Direct-to-home platform Orbit Satellite Television and
Radio agreed to lease six transponders on the ArabSat 3A satellite that was launched last
month.

At the same time, Arab Radio & Television -- another
pay TV platform and Orbit's archrival -- also said it will lease three transponders
on the satellite. And Star Select, which Orbit distributes, will transmit via ArabSat,
too.

The transponder agreements, which bring the bird to full
capacity, dramatically increase the strength of ArabSat and of the three platforms in the
Mideast pay TV industry.

Many viewers can now reposition their dishes, pointing at
the satellite that they wish to receive signals from. And with a big free-to-air
programming lineup, ArabSat is attracting the largest audience.

At the same time, it places further pressure on Showtime, a
Mideast pay TV platform that is part-owned by Viacom Inc.
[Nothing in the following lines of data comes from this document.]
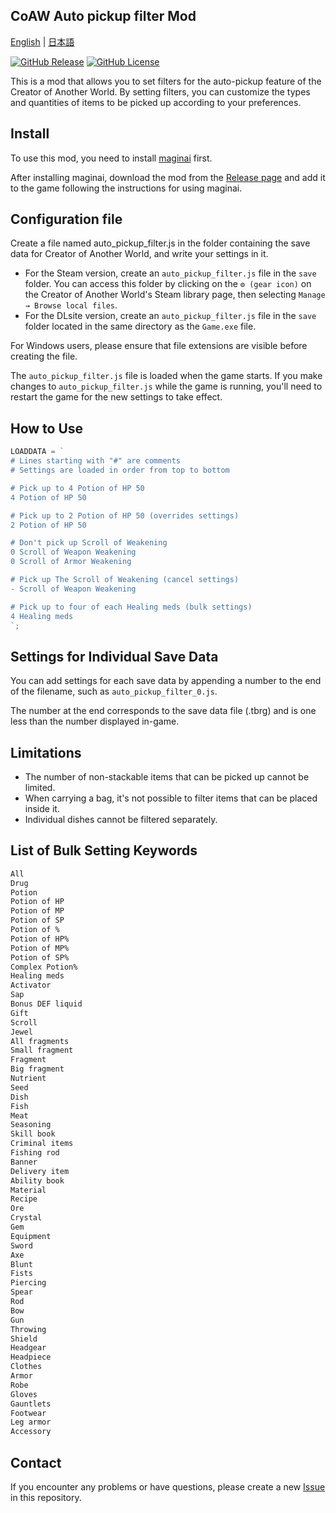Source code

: ## CoAW Auto pickup filter Mod

[English](./README_en.md) | [日本語](./README.md)

[![GitHub Release](https://img.shields.io/github/v/release/soeklgb/coaw_auto_pickup_filter)](https://github.com/soeklgb/coaw_auto_pickup_filter/releases/latest)
[![GitHub License](https://img.shields.io/github/license/soeklgb/coaw_auto_pickup_filter)](https://github.com/soeklgb/coaw_auto_pickup_filter/blob/main/LICENSE)

This is a mod that allows you to set filters for the auto-pickup feature of the Creator of Another World.
By setting filters, you can customize the types and quantities of items to be picked up according to your preferences.

## Install

To use this mod, you need to install [maginai](https://github.com/Spoonail-Iroiro/maginai) first.

After installing maginai, download the mod from the [Release page](https://github.com/soeklgb/coaw_auto_pickup_filter/releases/latest) and add it to the game following the instructions for using maginai.

## Configuration file

Create a file named auto_pickup_filter.js in the folder containing the save data for Creator of Another World, and write your settings in it.

- For the Steam version, create an `auto_pickup_filter.js` file in the `save` folder. You can access this folder by clicking on the `⚙️ (gear icon)` on the Creator of Another World's Steam library page, then selecting `Manage → Browse local files`.
- For the DLsite version, create an `auto_pickup_filter.js` file in the `save` folder located in the same directory as the `Game.exe` file.

For Windows users, please ensure that file extensions are visible before creating the file.

The `auto_pickup_filter.js` file is loaded when the game starts. If you make changes to `auto_pickup_filter.js` while the game is running, you'll need to restart the game for the new settings to take effect.

## How to Use

```js
LOADDATA = `
# Lines starting with "#" are comments
# Settings are loaded in order from top to bottom

# Pick up to 4 Potion of HP 50
4 Potion of HP 50

# Pick up to 2 Potion of HP 50 (overrides settings)
2 Potion of HP 50

# Don't pick up Scroll of Weakening
0 Scroll of Weapon Weakening
0 Scroll of Armor Weakening

# Pick up The Scroll of Weakening (cancel settings)
- Scroll of Weapon Weakening

# Pick up to four of each Healing meds (bulk settings)
4 Healing meds
`;
```

## Settings for Individual Save Data

You can add settings for each save data by appending a number to the end of the filename, such as `auto_pickup_filter_0.js`.

The number at the end corresponds to the save data file (.tbrg) and is one less than the number displayed in-game.

## Limitations

- The number of non-stackable items that can be picked up cannot be limited.
- When carrying a bag, it's not possible to filter items that can be placed inside it.
- Individual dishes cannot be filtered separately.

## List of Bulk Setting Keywords

```txt
All
Drug
Potion
Potion of HP
Potion of MP
Potion of SP
Potion of %
Potion of HP%
Potion of MP%
Potion of SP%
Complex Potion%
Healing meds
Activator
Sap
Bonus DEF liquid
Gift
Scroll
Jewel
All fragments
Small fragment
Fragment
Big fragment
Nutrient
Seed
Dish
Fish
Meat
Seasoning
Skill book
Criminal items
Fishing rod
Banner
Delivery item
Ability book
Material
Recipe
Ore
Crystal
Gem
Equipment
Sword
Axe
Blunt
Fists
Piercing
Spear
Rod
Bow
Gun
Throwing
Shield
Headgear
Headpiece
Clothes
Armor
Robe
Gloves
Gauntlets
Footwear
Leg armor
Accessory
```

## Contact

If you encounter any problems or have questions, please create a new [Issue](https://github.com/soeklgb/coaw_auto_pickup_filter/issues) in this repository.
Showtime transmits via the
NileSat bird -- an important satellite, but no match for Arabsat -- and viewers could be
reluctant to redirect their dishes to NileSat because of the temporary signal
interruptions that it would cause.

Showtime executives appeared surprised to hear of
Orbit's agreement with ArabSat, but they declined to comment.

It's unclear how Showtime will counteract Orbit's
new advantage, but to its credit, it has led the region in areas like marketing, churn
reduction and customer support.

ArabSat, which launched Feb. 26, had already begun to build
an audience and a reputation as the region's "hot bird" with a lineup of 30
of the region's most popular free-to-air channels -- something that motivated Orbit,
Star Select and ART to sign their transponder deals.

The pay TV platforms boost ArabSat's lineup to about
90 networks.

ArabSat's growing strength could also weigh on
NileSat, as well as on Intelsat's New Skies unit and PanAmSat Corp., the
Mideast's other satellite-service providers.